As it was my third time, I gave myself up. I could tell you factual experiences about avoiding not being stopped for speeding that would astonish you. Maybe on the next cruise? But that is all in the dim and distant past when I was young and daft :lol:

Joe


----------



## digimeisTTer (Apr 27, 2004)

foojeek said:


> Todays top tip - dont even think about driving in BOURNEMOUTH. Its speed camera central AND Poole Audi are just up the road.
> 
> fcuk am i hacked off


I live and work in Poole & B'mouth was it a fixed Gatso or a sneaky roadside bastard? If so where?


----------



## foojeek (Nov 22, 2004)

Hi digimeisTTer

The most recent was a mobile camera van just after the Cooper Dean - with 2 others also on the Spur Rd perhaps you can see why i'm soooo pissed off. No pedestrians, no footpaths just cameras bloody cameras and 50mph on a dual carriageway.

:x


----------



## Baz427 (Feb 16, 2007)

Hi Mate,

Hope you just decide to attend at the respective court. I believe the best course of action for you would be to plead guilty to the offence and ask the court to take into account the fact that you are extremely remorseful for your actions. Explain that if the court should decide to revoke your licence it would cause extreme hardship not only to your family but could jeopordise your employment.
Ask your lawyer to request that consideration be given to disposing of the speeding offence by way of reduced points, suggest 2 points, which would result in you being on 11 points and an alternative increased fine.

Mobile safety cameras are sited at known KSI (Killed or Seriously Injured sites) and as such are deployed at evidence based areas for known KSI's.

Baz


----------



## R6B TT (Feb 25, 2003)

Baz427 said:


> Mobile safety cameras are sited at known KSI (Killed or Seriously Injured sites) and as such are deployed at evidence based areas for known KSI's.
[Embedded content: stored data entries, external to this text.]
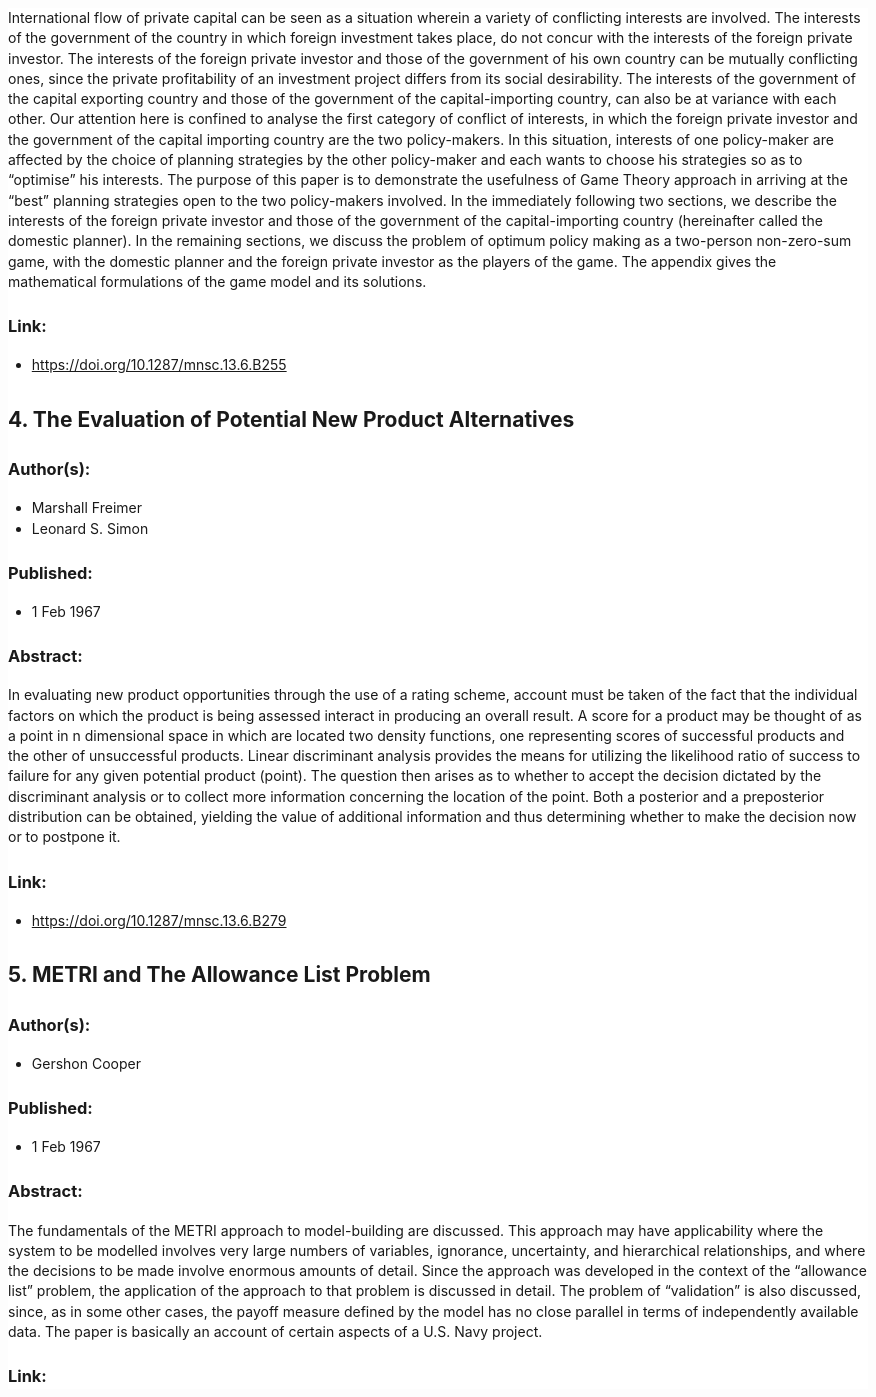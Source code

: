 International flow of private capital can be seen as a situation wherein a variety of conflicting interests are involved. The interests of the government of the country in which foreign investment takes place, do not concur with the interests of the foreign private investor. The interests of the foreign private investor and those of the government of his own country can be mutually conflicting ones, since the private profitability of an investment project differs from its social desirability. The interests of the government of the capital exporting country and those of the government of the capital-importing country, can also be at variance with each other. Our attention here is confined to analyse the first category of conflict of interests, in which the foreign private investor and the government of the capital importing country are the two policy-makers. In this situation, interests of one policy-maker are affected by the choice of planning strategies by the other policy-maker and each wants to choose his strategies so as to “optimise” his interests. The purpose of this paper is to demonstrate the usefulness of Game Theory approach in arriving at the “best” planning strategies open to the two policy-makers involved. In the immediately following two sections, we describe the interests of the foreign private investor and those of the government of the capital-importing country (hereinafter called the domestic planner). In the remaining sections, we discuss the problem of optimum policy making as a two-person non-zero-sum game, with the domestic planner and the foreign private investor as the players of the game. The appendix gives the mathematical formulations of the game model and its solutions.
### Link:
- https://doi.org/10.1287/mnsc.13.6.B255

## 4. The Evaluation of Potential New Product Alternatives
### Author(s):
- Marshall Freimer
- Leonard S. Simon
### Published:
- 1 Feb 1967
### Abstract:
In evaluating new product opportunities through the use of a rating scheme, account must be taken of the fact that the individual factors on which the product is being assessed interact in producing an overall result. A score for a product may be thought of as a point in n dimensional space in which are located two density functions, one representing scores of successful products and the other of unsuccessful products. Linear discriminant analysis provides the means for utilizing the likelihood ratio of success to failure for any given potential product (point). The question then arises as to whether to accept the decision dictated by the discriminant analysis or to collect more information concerning the location of the point. Both a posterior and a preposterior distribution can be obtained, yielding the value of additional information and thus determining whether to make the decision now or to postpone it.
### Link:
- https://doi.org/10.1287/mnsc.13.6.B279

## 5. METRI and The Allowance List Problem
### Author(s):
- Gershon Cooper
### Published:
- 1 Feb 1967
### Abstract:
The fundamentals of the METRI approach to model-building are discussed. This approach may have applicability where the system to be modelled involves very large numbers of variables, ignorance, uncertainty, and hierarchical relationships, and where the decisions to be made involve enormous amounts of detail. Since the approach was developed in the context of the “allowance list” problem, the application of the approach to that problem is discussed in detail. The problem of “validation” is also discussed, since, as in some other cases, the payoff measure defined by the model has no close parallel in terms of independently available data. The paper is basically an account of certain aspects of a U.S. Navy project.
### Link: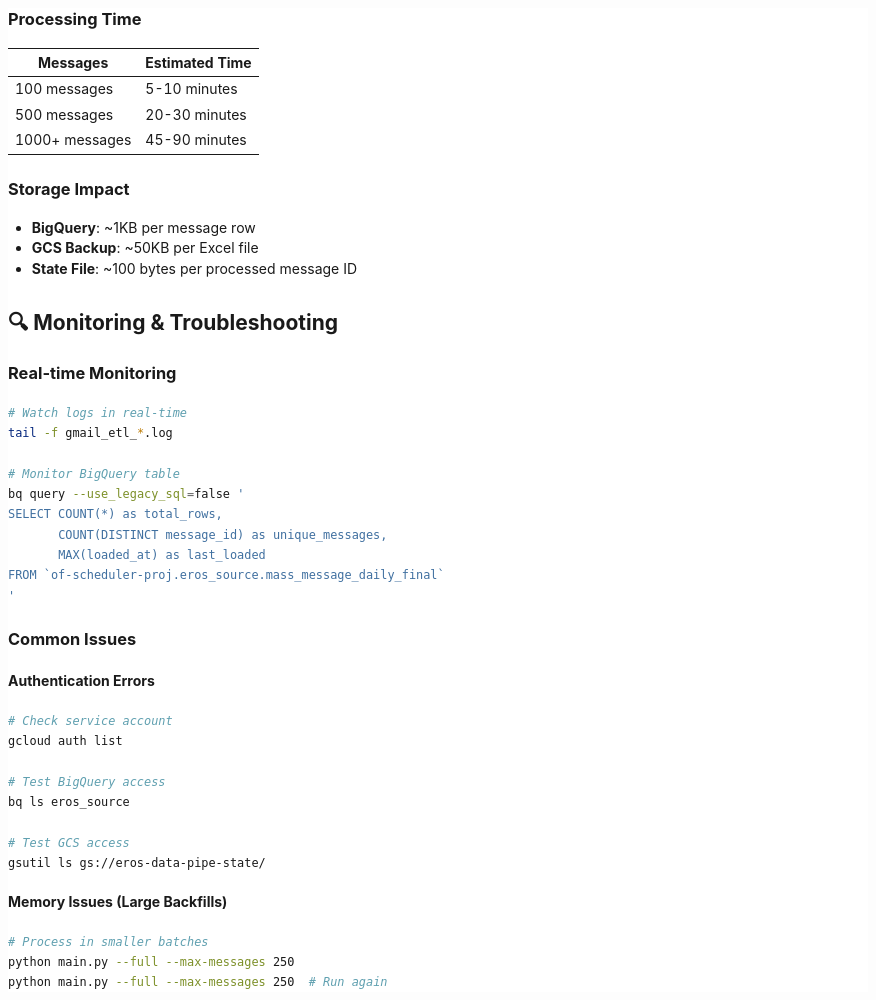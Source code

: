 ### Processing Time
| Messages | Estimated Time |
|----------|----------------|
| 100 messages | 5-10 minutes |
| 500 messages | 20-30 minutes |
| 1000+ messages | 45-90 minutes |

### Storage Impact
- **BigQuery**: ~1KB per message row
- **GCS Backup**: ~50KB per Excel file
- **State File**: ~100 bytes per processed message ID

## 🔍 Monitoring & Troubleshooting

### Real-time Monitoring
```bash
# Watch logs in real-time
tail -f gmail_etl_*.log

# Monitor BigQuery table
bq query --use_legacy_sql=false '
SELECT COUNT(*) as total_rows,
       COUNT(DISTINCT message_id) as unique_messages,
       MAX(loaded_at) as last_loaded
FROM `of-scheduler-proj.eros_source.mass_message_daily_final`
'
```

### Common Issues

#### Authentication Errors
```bash
# Check service account
gcloud auth list

# Test BigQuery access
bq ls eros_source

# Test GCS access
gsutil ls gs://eros-data-pipe-state/
```

#### Memory Issues (Large Backfills)
```bash
# Process in smaller batches
python main.py --full --max-messages 250
python main.py --full --max-messages 250  # Run again
```
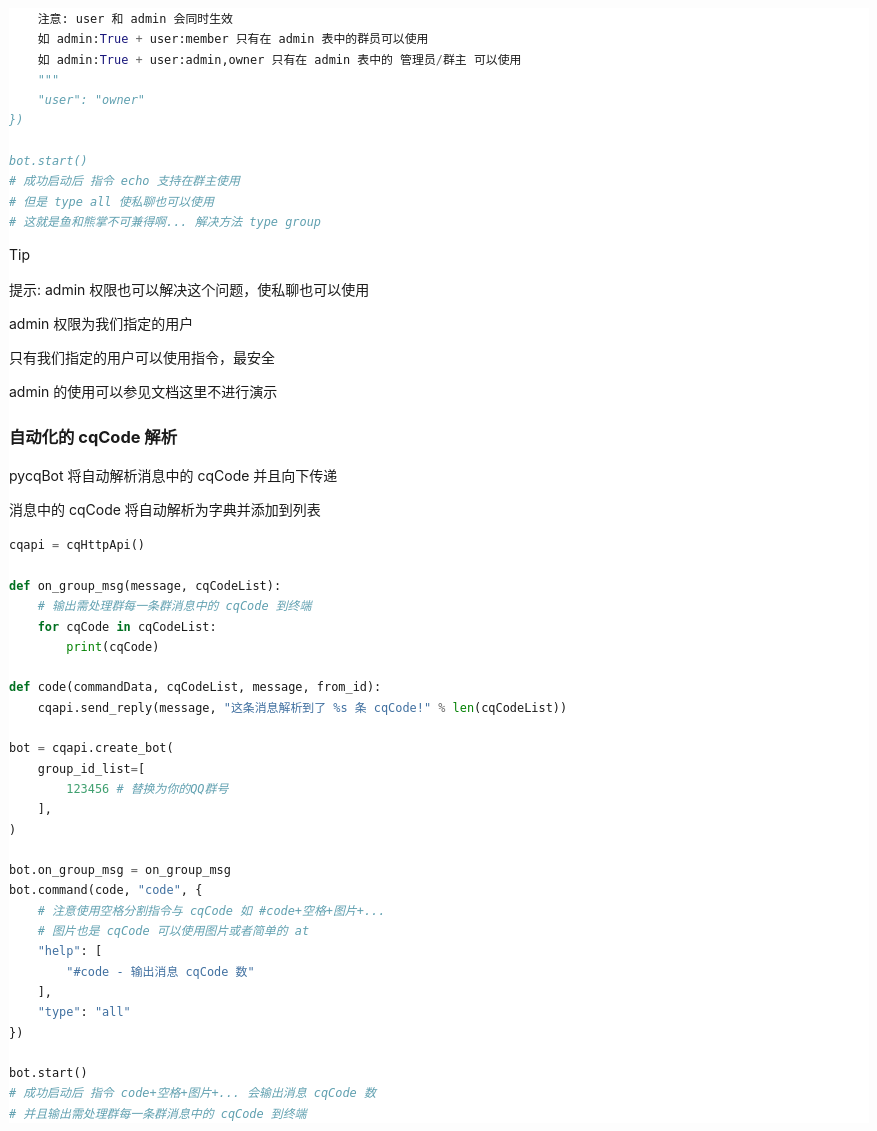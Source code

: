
 ```python
    注意: user 和 admin 会同时生效
    如 admin:True + user:member 只有在 admin 表中的群员可以使用
    如 admin:True + user:admin,owner 只有在 admin 表中的 管理员/群主 可以使用
    """
    "user": "owner"
})

bot.start()
# 成功启动后 指令 echo 支持在群主使用
# 但是 type all 使私聊也可以使用
# 这就是鱼和熊掌不可兼得啊... 解决方法 type group
```

> [!tip]
> 提示: admin 权限也可以解决这个问题，使私聊也可以使用
>
> admin 权限为我们指定的用户
>
> 只有我们指定的用户可以使用指令，最安全
>
> admin 的使用可以参见文档这里不进行演示

### 自动化的 cqCode 解析

pycqBot 将自动解析消息中的 cqCode 并且向下传递

消息中的 cqCode 将自动解析为字典并添加到列表

```python
cqapi = cqHttpApi()

def on_group_msg(message, cqCodeList):
    # 输出需处理群每一条群消息中的 cqCode 到终端
    for cqCode in cqCodeList:
        print(cqCode)

def code(commandData, cqCodeList, message, from_id):
    cqapi.send_reply(message, "这条消息解析到了 %s 条 cqCode!" % len(cqCodeList))

bot = cqapi.create_bot(
    group_id_list=[
        123456 # 替换为你的QQ群号
    ],
)

bot.on_group_msg = on_group_msg
bot.command(code, "code", {
    # 注意使用空格分割指令与 cqCode 如 #code+空格+图片+...
    # 图片也是 cqCode 可以使用图片或者简单的 at
    "help": [
        "#code - 输出消息 cqCode 数"
    ],
    "type": "all"
})

bot.start()
# 成功启动后 指令 code+空格+图片+... 会输出消息 cqCode 数
# 并且输出需处理群每一条群消息中的 cqCode 到终端
```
That's bollocks. Marlow Hill in Wycombe has had NO fatalities or serious accidents, yet the camera van was there most days. Now they have increased the limit to 40, its never there. If its such a dangerous stretch of road, why not ?
Oh, there were 7 less accidents when the cameras were there but I think they fined 130000 motorists.


----------



## HighTT (Feb 14, 2004)

TTCool said:


> I could tell you factual experiences about avoiding not being stopped for speeding that would astonish you. ....... But that is all in the dim and distant past when I was young and daft :lol:
> 
> Joe


Did the Wolseley have a bell Joe :?: :roll:

Some of us now admit to being old and daft


----------



## TTCool (Feb 7, 2005)

HighTT said:


> TTCool said:
> 
> 
> > I could tell you factual experiences about avoiding not being stopped for speeding that would astonish you. ....... But that is all in the dim and distant past when I was young and daft :lol:
> ...


Good morning

_I don't believe it _ To try and add some humour to the post I nearly said that the Wolseley 4/44 with the chrome bell, which was used in those days, was not a very quick car, but I thought it would not be understood :roll:

Old and daft? not in the driving department  I can't vouch for the rest [smiley=juggle.gif]

Joe


----------



## digimeisTTer (Apr 27, 2004)

foojeek said:


> Hi digimeisTTer
> 
> The most recent was a mobile camera van just after the Cooper Dean - with 2 others also on the Spur Rd perhaps you can see why i'm soooo pissed off. No pedestrians, no footpaths just cameras bloody cameras and 50mph on a dual carriageway.
> 
> :x


Yeah they alway put them there usually heading into Bournemouth just past the Christchurch turn off at the bottom of the hill :evil:

It's not like they dont have enough on the spur road 10 i think altogether on both sides on a 5 mile straight :evil:


----------



## Ashtray_Girl (Nov 27, 2006)

Know how you feel, husband is in the same situation at the moment. Just going to plead guilty as described above and hope for the best.

As for Bournemouth it's a bloody nightmare, one nearly on every road, the most recent one in case you guys might like to know was Branksome Wood Road heading southbound and it was a sneaky mobile too he didn't see it and we still can't figure out where it was parked up! Probably thought here comes a TT lets just see how fast he's going! 36mph - :?


----------